** Aim of the task **
Wherever the word "jeszcze" appears in the entries, copy the whole line.

** Saved data entries **
↓↓↓

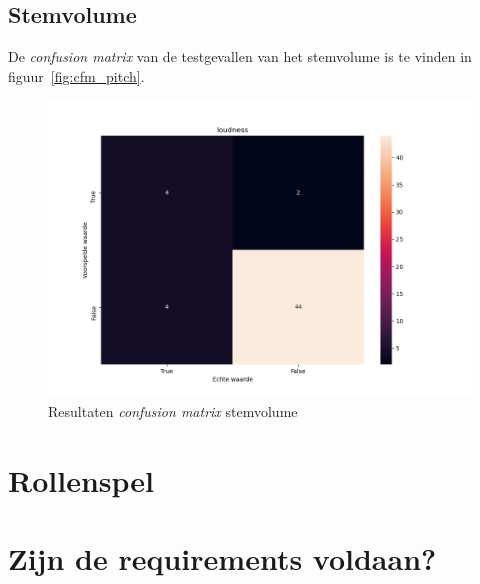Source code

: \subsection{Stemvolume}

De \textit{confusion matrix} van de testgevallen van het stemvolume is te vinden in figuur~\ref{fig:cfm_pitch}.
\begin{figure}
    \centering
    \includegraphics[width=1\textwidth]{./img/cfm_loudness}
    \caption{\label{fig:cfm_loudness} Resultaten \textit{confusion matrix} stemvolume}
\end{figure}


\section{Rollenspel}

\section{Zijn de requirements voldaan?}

↑↑↑
↓↓↓

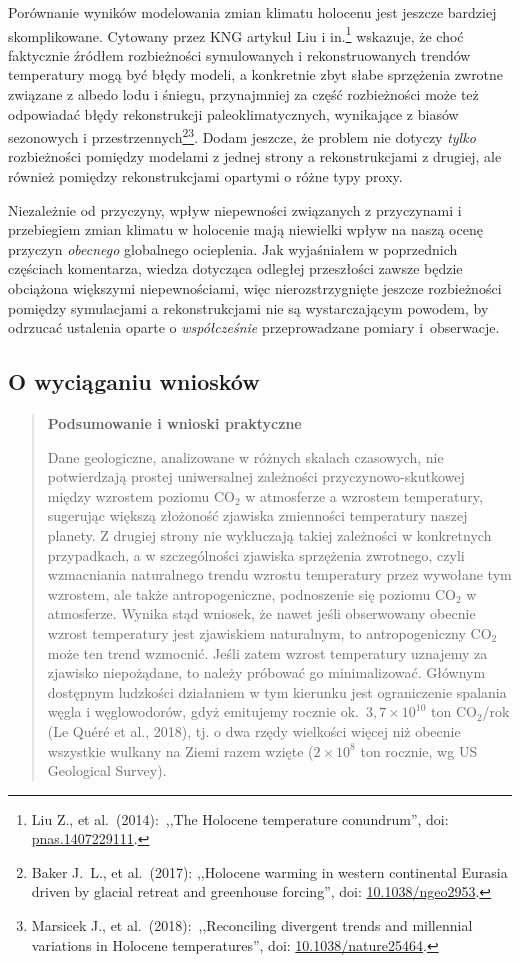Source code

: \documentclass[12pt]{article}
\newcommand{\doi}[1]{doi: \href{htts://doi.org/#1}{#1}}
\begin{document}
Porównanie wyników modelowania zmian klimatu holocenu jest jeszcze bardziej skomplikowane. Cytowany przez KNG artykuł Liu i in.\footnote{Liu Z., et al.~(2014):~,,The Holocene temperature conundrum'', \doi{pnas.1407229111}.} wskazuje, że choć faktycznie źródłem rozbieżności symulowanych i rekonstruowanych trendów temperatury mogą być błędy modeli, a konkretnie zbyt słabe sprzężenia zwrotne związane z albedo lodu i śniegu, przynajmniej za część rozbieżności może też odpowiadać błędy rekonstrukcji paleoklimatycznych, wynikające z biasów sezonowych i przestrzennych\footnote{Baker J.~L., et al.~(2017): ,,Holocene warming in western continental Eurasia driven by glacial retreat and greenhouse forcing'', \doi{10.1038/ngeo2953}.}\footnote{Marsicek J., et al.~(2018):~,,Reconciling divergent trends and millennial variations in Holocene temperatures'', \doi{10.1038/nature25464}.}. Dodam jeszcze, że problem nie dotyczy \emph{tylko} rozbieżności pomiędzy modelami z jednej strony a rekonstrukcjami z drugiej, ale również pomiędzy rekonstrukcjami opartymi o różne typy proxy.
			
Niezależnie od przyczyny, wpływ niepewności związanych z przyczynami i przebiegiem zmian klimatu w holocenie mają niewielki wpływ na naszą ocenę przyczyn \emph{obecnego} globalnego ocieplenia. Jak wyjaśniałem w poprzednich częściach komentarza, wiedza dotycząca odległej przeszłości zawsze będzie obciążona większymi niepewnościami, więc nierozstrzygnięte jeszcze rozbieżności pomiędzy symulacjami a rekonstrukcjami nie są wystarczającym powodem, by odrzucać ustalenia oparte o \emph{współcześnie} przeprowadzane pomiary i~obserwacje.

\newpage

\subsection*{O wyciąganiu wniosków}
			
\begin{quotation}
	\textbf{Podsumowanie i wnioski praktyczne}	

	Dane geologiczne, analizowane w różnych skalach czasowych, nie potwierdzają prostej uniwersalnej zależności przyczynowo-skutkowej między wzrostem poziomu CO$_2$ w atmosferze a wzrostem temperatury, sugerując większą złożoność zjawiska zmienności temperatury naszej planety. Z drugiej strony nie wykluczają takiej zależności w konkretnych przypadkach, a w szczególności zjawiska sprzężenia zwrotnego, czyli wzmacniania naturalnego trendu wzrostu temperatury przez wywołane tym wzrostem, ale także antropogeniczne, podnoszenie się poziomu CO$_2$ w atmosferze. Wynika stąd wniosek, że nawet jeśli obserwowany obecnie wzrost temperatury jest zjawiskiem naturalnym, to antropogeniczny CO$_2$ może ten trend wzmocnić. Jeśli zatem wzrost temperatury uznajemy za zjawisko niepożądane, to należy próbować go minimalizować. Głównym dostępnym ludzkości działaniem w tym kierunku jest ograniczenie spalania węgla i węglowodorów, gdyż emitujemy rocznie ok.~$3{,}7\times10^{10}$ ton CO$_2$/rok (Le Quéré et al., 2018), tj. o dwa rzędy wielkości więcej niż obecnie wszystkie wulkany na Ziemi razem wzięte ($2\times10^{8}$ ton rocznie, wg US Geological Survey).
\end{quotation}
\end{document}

↑↑↑

** Solved problem **
Porównanie wyników modelowania zmian klimatu holocenu jest jeszcze bardziej skomplikowane. Cytowany przez KNG artykuł Liu i in.\footnote{Liu Z., et al.~(2014):~,,The Holocene temperature conundrum'', \doi{pnas.1407229111}.} wskazuje, że choć faktycznie źródłem rozbieżności symulowanych i rekonstruowanych trendów temperatury mogą być błędy modeli, a konkretnie zbyt słabe sprzężenia zwrotne związane z albedo lodu i śniegu, przynajmniej za część rozbieżności może też odpowiadać błędy rekonstrukcji paleoklimatycznych, wynikające z biasów sezonowych i przestrzennych\footnote{Baker J.~L., et al.~(2017): ,,Holocene warming in western continental Eurasia driven by glacial retreat and greenhouse forcing'', \doi{10.1038/ngeo2953}.}\footnote{Marsicek J., et al.~(2018):~,,Reconciling divergent trends and millennial variations in Holocene temperatures'', \doi{10.1038/nature25464}.}. Dodam jeszcze, że problem nie dotyczy \emph{tylko} rozbieżności pomiędzy modelami z jednej strony a rekonstrukcjami z drugiej, ale również pomiędzy rekonstrukcjami opartymi o różne typy proxy.
Niezależnie od przyczyny, wpływ niepewności związanych z przyczynami i przebiegiem zmian klimatu w holocenie mają niewielki wpływ na naszą ocenę przyczyn \emph{obecnego} globalnego ocieplenia. Jak wyjaśniałem w poprzednich częściach komentarza, wiedza dotycząca odległej przeszłości zawsze będzie obciążona większymi niepewnościami, więc nierozstrzygnięte jeszcze rozbieżności pomiędzy symulacjami a rekonstrukcjami nie są wystarczającym powodem, by odrzucać ustalenia oparte o \emph{współcześnie} przeprowadzane pomiary i~obserwacje.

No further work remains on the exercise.